Task brief. Your response should reproduce every line of the entries that contains the word "where".

Pictures paired with source code:
=====
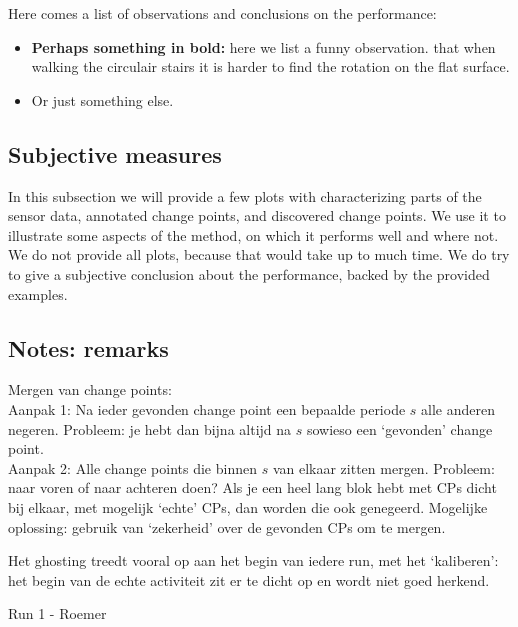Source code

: 
Here comes a list of observations and conclusions on the performance:
\begin{itemize}
  \item \textbf{Perhaps something in bold:} here we list a funny observation.
  \eg that when walking the circulair stairs it is harder to find the rotation on the flat surface.
  \item Or just something else.
\end{itemize}

\subsection{Subjective measures}
In this subsection we will provide a few plots with characterizing parts of the sensor data, annotated change points, and discovered change points.
We use it to illustrate some aspects of the method, on which it performs well and where not.
We do not provide all plots, because that would take up to much time.
We do try to give a subjective conclusion about the performance, backed by the provided examples.


\subsection{Notes: remarks}
Mergen van change points:\\

Aanpak 1: Na ieder gevonden change point een bepaalde periode $s$ alle anderen negeren. Probleem: je hebt dan bijna altijd na $s$ sowieso een `gevonden' change point.\\
Aanpak 2: Alle change points die binnen $s$ van elkaar zitten mergen. Probleem: naar voren of naar achteren doen? Als je een heel lang blok hebt met CPs dicht bij elkaar, met mogelijk `echte' CPs, dan worden die ook genegeerd. Mogelijke oplossing: gebruik van `zekerheid' over de gevonden CPs om te mergen.

Het ghosting treedt vooral op aan het begin van iedere run, met het `kaliberen': het begin van de echte activiteit zit er te dicht op en wordt niet goed herkend.

Run 1 - Roemer\\

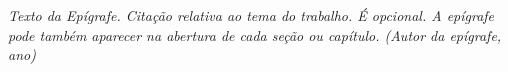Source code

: \thispagestyle{empty}

\mbox{}
\vfill
\begin{flushright}
  \textit{Texto da Epígrafe. Citação relativa ao tema do trabalho. É opcional. A epígrafe pode também aparecer na abertura de cada seção ou capítulo. (Autor da epígrafe, ano)
  	}
\end{flushright}
\bigskip

\cleardoublepageempty
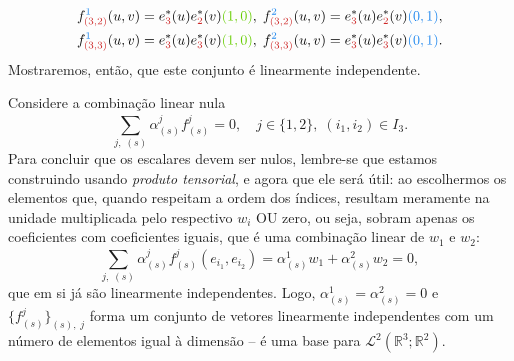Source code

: \documentclass[../differential_forms.tex]{subfiles}
\begin{document}
\begin{example}
\begin{align*}
		 & f_{{\color{Firebrick3}(3, 2)}}^{{\color{DodgerBlue2}1}}(u, v) = e_{{\color{Firebrick3}3}}^{*}(u)e_{{\color{Firebrick3}2}}^{*}(v){\color{Chartreuse3}(1, 0)},\; f_{{\color{Firebrick3}(3, 2)}}^{{\color{DodgerBlue2}2}}(u, v) = e_{{\color{Firebrick3}3}}^{*}(u)e_{{\color{Firebrick3}2}}^{*}(v){\color{DodgerBlue2}(0, 1)}, \\
		 & f_{{\color{Firebrick3}(3, 3)}}^{{\color{DodgerBlue2}1}}(u, v) = e_{{\color{Firebrick3}3}}^{*}(u)e_{{\color{Firebrick3}3}}^{*}(v){\color{Chartreuse3}(1, 0)},\; f_{{\color{Firebrick3}(3, 3)}}^{{\color{DodgerBlue2}2}}(u, v) = e_{{\color{Firebrick3}3}}^{*}(u)e_{{\color{Firebrick3}3}}^{*}(v){\color{DodgerBlue2}(0, 1)}.
	\end{align*}
	Mostraremos, então, que este conjunto é linearmente independente.

	Considere a combinação linear nula
	\[
		\sum\limits_{j,\; (s)}^{}\alpha_{(s)}^{j}f_{(s)}^{j} = 0, \quad j\in \{1, 2\},\; (i_1, i_2)\in I_3.
	\]
	Para concluir que os escalares devem ser nulos, lembre-se que estamos construindo usando \textit{produto tensorial}, e agora que ele será útil: ao escolhermos os elementos que, quando respeitam a ordem dos índices, resultam meramente na unidade multiplicada pelo respectivo \(w_{i}\) OU zero, ou seja, sobram apenas os coeficientes
	com coeficientes iguais, que é uma combinação linear de \(w_1\) e \(w_2\):
	\[
		\sum\limits_{j,\; (s)}^{}\alpha_{(s)}^{j}f_{(s)}^{j}(e_{i_1}, e_{i_2}) = \alpha_{(s)}^{1}w_1 + \alpha_{(s)}^{2}w_2 = 0,
	\]
	que em si já são linearmente independentes. Logo, \(\alpha_{(s)}^{1} = \alpha_{(s)}^{2} = 0\) e \(\{f_{(s)}^{j}\}_{(s),\; j}\) forma um conjunto de vetores linearmente independentes com um número de elementos igual à dimensão -- é uma base para \(\mathcal{L}^{2}(\mathbb{R}^{3}; \mathbb{R}^{2})\).
\end{example}
\end{document}
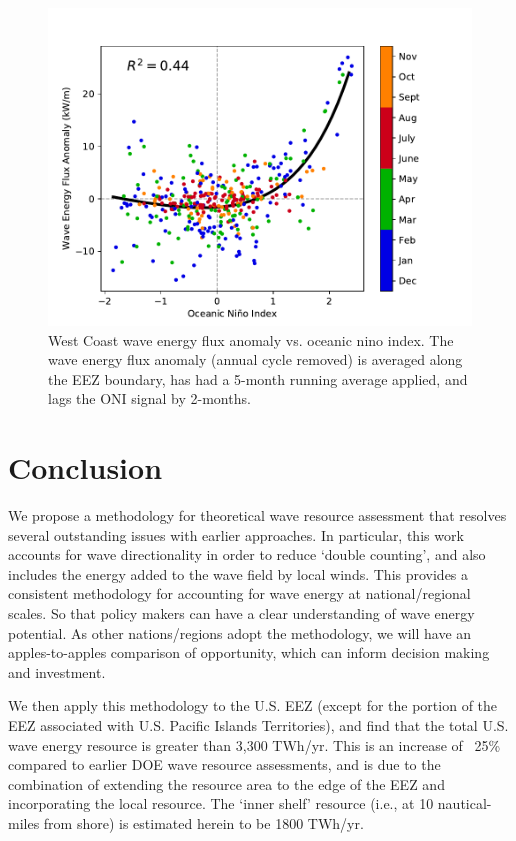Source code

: \begin{figure}[ht]
  \centering
  \includegraphics[width=\textwidth]{../fig/ENSO-Comparison.wc.pdf}
  \caption{West Coast wave energy flux anomaly vs. oceanic nino index. The wave energy flux anomaly (annual cycle removed) is averaged along the EEZ boundary, has had a 5-month running average applied, and lags the ONI signal by 2-months.}
  \label{fig:wc-nino}
\end{figure}


\section{Conclusion} \label{sec:conclusion}

We propose a methodology for theoretical wave resource assessment that resolves several outstanding issues with earlier approaches. In particular, this work accounts for wave directionality in order to reduce `double counting', and also includes the energy added to the wave field by local winds. This provides a consistent methodology for accounting for wave energy at national/regional scales. So that policy makers can have a clear understanding of wave energy potential. As other nations/regions adopt the methodology, we will have an apples-to-apples comparison of opportunity, which can inform decision making and investment.

We then apply this methodology to the U.S. EEZ (except for the portion of the EEZ associated with U.S. Pacific Islands Territories), and find that the total U.S. wave energy resource is greater than 3,300 TWh/yr.
This is an increase of ~25\% compared to earlier DOE wave resource assessments, and is due to the combination of extending the resource area to the edge of the EEZ and incorporating the local resource. The `inner shelf' resource (i.e., at 10 nautical-miles from shore) is estimated herein to be 1800 TWh/yr.

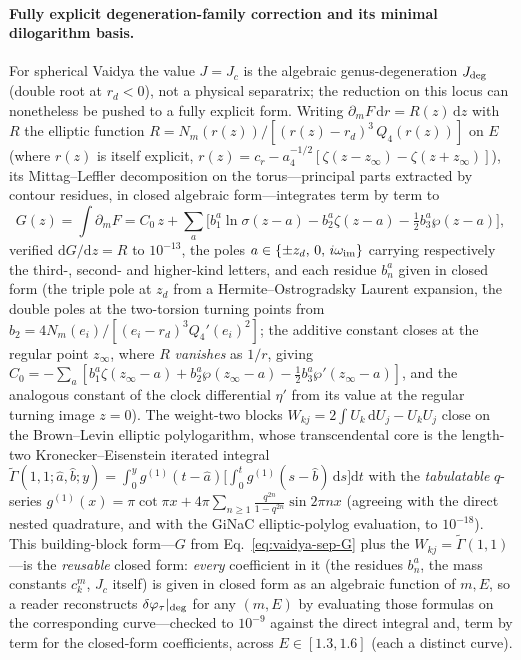 \documentclass[12pt]{iopart}
\newcommand{\Jc}{J_{c}}
\newcommand{\dd}{\mathrm{d}}
\begin{document}
\paragraph{Fully explicit degeneration-family correction and its minimal dilogarithm
basis.} For spherical Vaidya the value $J=\Jc$ is the algebraic genus-degeneration
$J_{\rm deg}$ (double root at $r_d<0$), not a physical separatrix; the reduction on this
locus can nonetheless be pushed to a fully explicit form. Writing
$\partial_m F\,\dd r=R(z)\,\dd z$ with $R$ the elliptic function
$R=N_m(r(z))/[(r(z)-r_d)^3\,Q_4(r(z))]$ on $E$ (where $r(z)$ is itself explicit,
$r(z)=c_r-a_4^{-1/2}[\zeta(z-z_\infty)-\zeta(z+z_\infty)]$), its Mittag--Leffler
decomposition on the torus---principal parts extracted by contour residues, in
closed algebraic form---integrates term by term to
\begin{equation}
    G(z)=\int\partial_m F=C_0\,z+\sum_a\Big[b_1^a\ln\sigma(z-a)-b_2^a\zeta(z-a)
        -\tfrac12 b_3^a\wp(z-a)\Big],
    \label{eq:vaidya-sep-G}
\end{equation}
verified $\dd G/\dd z=R$ to $10^{-13}$, the poles $a\in\{\pm z_d,\,0,\,i\omega_{\rm im}\}$
carrying respectively the third-, second- and higher-kind letters, and each residue
$b_n^a$ given in closed form (the triple pole at $z_d$ from a Hermite--Ostrogradsky
Laurent expansion, the double poles at the two-torsion turning points from
$b_2=4N_m(e_i)/[(e_i-r_d)^3 Q_4'(e_i)^2]$; the additive constant closes at the
regular point $z_\infty$, where $R$ \emph{vanishes} as $1/r$, giving
$C_0=-\sum_a[b_1^a\zeta(z_\infty-a)+b_2^a\wp(z_\infty-a)-\tfrac12 b_3^a
\wp'(z_\infty-a)]$, and the analogous constant of the clock differential
$\eta'$ from its value at the regular turning image $z=0$). The weight-two blocks
$W_{kj}=2\int U_k\,\dd U_j-U_kU_j$ close on the Brown--Levin elliptic
polylogarithm, whose transcendental core is the length-two Kronecker--Eisenstein
iterated integral~\cite{BrownLevin2011}
$\tilde\Gamma(1,1;\hat a,\hat b;y)=\int_0^y g^{(1)}(t-\hat a)\big[\int_0^t
g^{(1)}(s-\hat b)\,\dd s\big]\dd t$ with the \emph{tabulatable} $q$-series
$g^{(1)}(x)=\pi\cot\pi x+4\pi\sum_{n\ge1}\frac{q^{2n}}{1-q^{2n}}\sin 2\pi n x$
(agreeing with the direct nested quadrature, and with the GiNaC elliptic-polylog
evaluation, to $10^{-18}$). This building-block form---$G$ from
Eq.~\eqref{eq:vaidya-sep-G} plus the $W_{kj}=\tilde\Gamma(1,1)$---is the
\emph{reusable} closed form: \emph{every} coefficient in it (the residues $b_n^a$,
the mass constants $c_k^m$, $\Jc$ itself) is given in closed form as an algebraic
function of $m,E$, so a reader reconstructs $\delta\varphi_\tau|_{\rm deg}$ for any
$(m,E)$ by evaluating those formulas on the corresponding curve---checked to
$10^{-9}$ against the direct integral and, term by term for the closed-form
coefficients, across $E\in[1.3,1.6]$ (each a distinct curve).
\end{document}
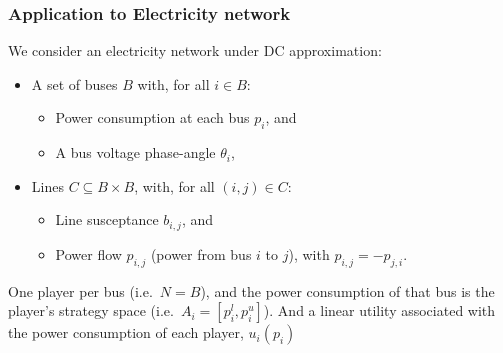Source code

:\begin{frame}
\frametitle{Application to Electricity network}
We consider an electricity network under DC approximation:
\begin{itemize}
    \item A set of buses $B$ with, for all $i\in B$:
    \begin{itemize} 
        \item Power consumption at each bus $p_i$, and 
        \item A bus voltage phase-angle $\theta_i$,
    \end{itemize}
    \item Lines $C\subseteq B\times B$, with, for all $(i,j)\in C$: 
        \begin{itemize} 
        \item Line susceptance $b_{i,j}$, and 
        \item Power flow $p_{i,j}$ (power from bus $i$ to $j$), with $p_{i,j}=-p_{j,i}$. 
    \end{itemize}
\end{itemize}

One player per bus (i.e.~$N=B$), and the power consumption of that bus is the player's strategy space (i.e.\ $A_i=[p_i^l,p_i^u]$).
And a linear utility associated with the power consumption of each player, $u_i(p_i)$
\end{frame}

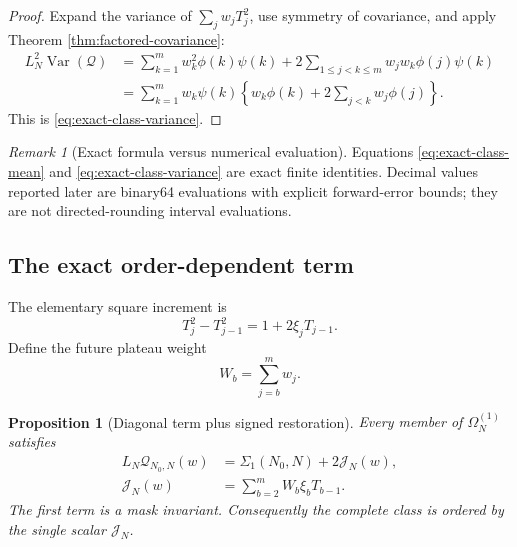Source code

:\documentclass[11pt,reqno]{amsart}
\numberwithin{equation}{section}
\theoremstyle{plain}
\newtheorem{proposition}[theorem]{Proposition}
\theoremstyle{definition}
\theoremstyle{remark}
\newtheorem{remark}[theorem]{Remark}
\newcommand{\Var}{\operatorname{Var}}
\newcommand{\Om}{\Omega}
\newcommand{\QF}{\mathcal Q}
\begin{document}
\begin{proof}
Expand the variance of \(\sum_jw_jT_j^2\), use symmetry of covariance, and
apply Theorem \ref{thm:factored-covariance}:
\begin{align}
L_N^2\Var(\QF)
&=\sum_{k=1}^m w_k^2\phi(k)\psi(k)
+2\sum_{1\leq j<k\leq m}w_jw_k\phi(j)\psi(k)
\label{eq:variance-triangular-sum}\\
&=\sum_{k=1}^{m}w_k\psi(k)
\left\{w_k\phi(k)+2\sum_{j<k}w_j\phi(j)\right\}.
\label{eq:variance-prefix-collapse}
\end{align}
This is \eqref{eq:exact-class-variance}.
\end{proof}

\begin{remark}[Exact formula versus numerical evaluation]
\label{rem:exact-versus-binary64}
Equations \eqref{eq:exact-class-mean} and
\eqref{eq:exact-class-variance} are exact finite identities.  Decimal values
reported later are binary64 evaluations with explicit forward-error bounds;
they are not directed-rounding interval evaluations.
\end{remark}

\subsection{The exact order-dependent term}
\label{subsec:order-dependent-term}

The elementary square increment is
\begin{equation}
T_j^2-T_{j-1}^2=1+2\xi_jT_{j-1}.
\label{eq:support-square-increment}
\end{equation}
Define the future plateau weight
\begin{equation}
W_b=\sum_{j=b}^{m}w_j.
\label{eq:future-plateau-weight}
\end{equation}

\begin{proposition}[Diagonal term plus signed restoration]
\label{prop:diagonal-restoration}
Every member of \(\Om_N^{(1)}\) satisfies
\begin{align}
L_N\QF_{N_0,N}(w)
&=\Sigma_1(N_0,N)+2\mathcal J_N(w),
\label{eq:diagonal-restoration}\\
\mathcal J_N(w)
&=\sum_{b=2}^{m}W_b\xi_bT_{b-1}.
\label{eq:restoration-functional}
\end{align}
The first term is a mask invariant.  Consequently the complete class is
ordered by the single scalar \(\mathcal J_N\).
\end{proposition}
\end{document}
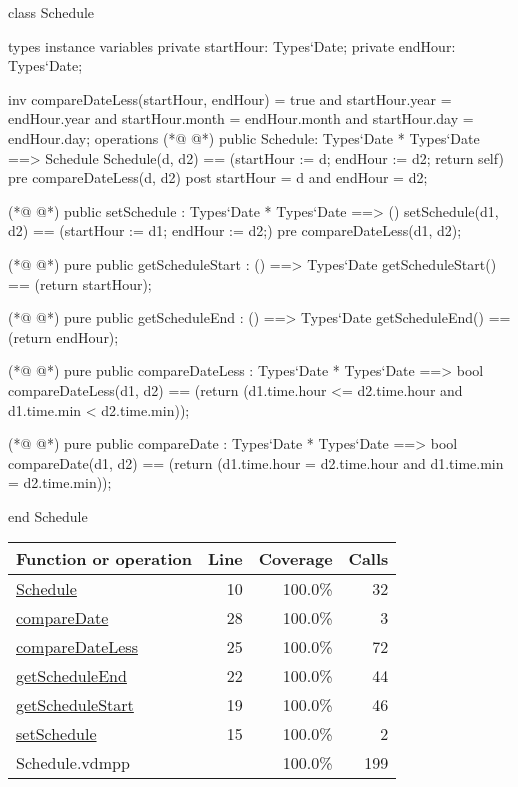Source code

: \begin{vdmpp}[breaklines=true]
class Schedule

types
instance variables
  private startHour: Types`Date;
  private endHour: Types`Date;
  
  inv compareDateLess(startHour, endHour) = true and startHour.year = endHour.year and startHour.month = endHour.month and startHour.day = endHour.day;
operations 
(*@
\label{Schedule:10}
@*)
 public Schedule: Types`Date * Types`Date ==> Schedule
  Schedule(d, d2) == (startHour := d; endHour := d2; return self)
 pre compareDateLess(d, d2)
 post startHour = d and endHour = d2;
 
(*@
\label{setSchedule:15}
@*)
 public setSchedule : Types`Date * Types`Date ==> ()
  setSchedule(d1, d2) == (startHour := d1; endHour := d2;)
 pre compareDateLess(d1, d2);
  
(*@
\label{getScheduleStart:19}
@*)
 pure public getScheduleStart : () ==> Types`Date
  getScheduleStart() == (return startHour);
  
(*@
\label{getScheduleEnd:22}
@*)
 pure public getScheduleEnd : () ==> Types`Date
  getScheduleEnd() == (return endHour);
  
(*@
\label{compareDateLess:25}
@*)
 pure public compareDateLess : Types`Date * Types`Date ==> bool
  compareDateLess(d1, d2) == (return (d1.time.hour <= d2.time.hour and d1.time.min < d2.time.min));
  
(*@
\label{compareDate:28}
@*)
 pure public compareDate : Types`Date * Types`Date ==> bool
  compareDate(d1, d2) == (return (d1.time.hour = d2.time.hour and d1.time.min = d2.time.min));

end Schedule
\end{vdmpp}
\bigskip
\begin{longtable}{|l|r|r|r|}
\hline
Function or operation & Line & Coverage & Calls \\
\hline
\hline
\hyperref[Schedule:10]{Schedule} & 10&100.0\% & 32 \\
\hline
\hyperref[compareDate:28]{compareDate} & 28&100.0\% & 3 \\
\hline
\hyperref[compareDateLess:25]{compareDateLess} & 25&100.0\% & 72 \\
\hline
\hyperref[getScheduleEnd:22]{getScheduleEnd} & 22&100.0\% & 44 \\
\hline
\hyperref[getScheduleStart:19]{getScheduleStart} & 19&100.0\% & 46 \\
\hline
\hyperref[setSchedule:15]{setSchedule} & 15&100.0\% & 2 \\
\hline
\hline
Schedule.vdmpp & & 100.0\% & 199 \\
\hline
\end{longtable}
=====
Answer to the exercise.
We use it to illustrate some aspects of the method, on which it performs well and where not.
$R=N_m(r(z))/[(r(z)-r_d)^3\,Q_4(r(z))]$ on $E$ (where $r(z)$ is itself explicit,
regular point $z_\infty$, where $R$ \emph{vanishes} as $1/r$, giving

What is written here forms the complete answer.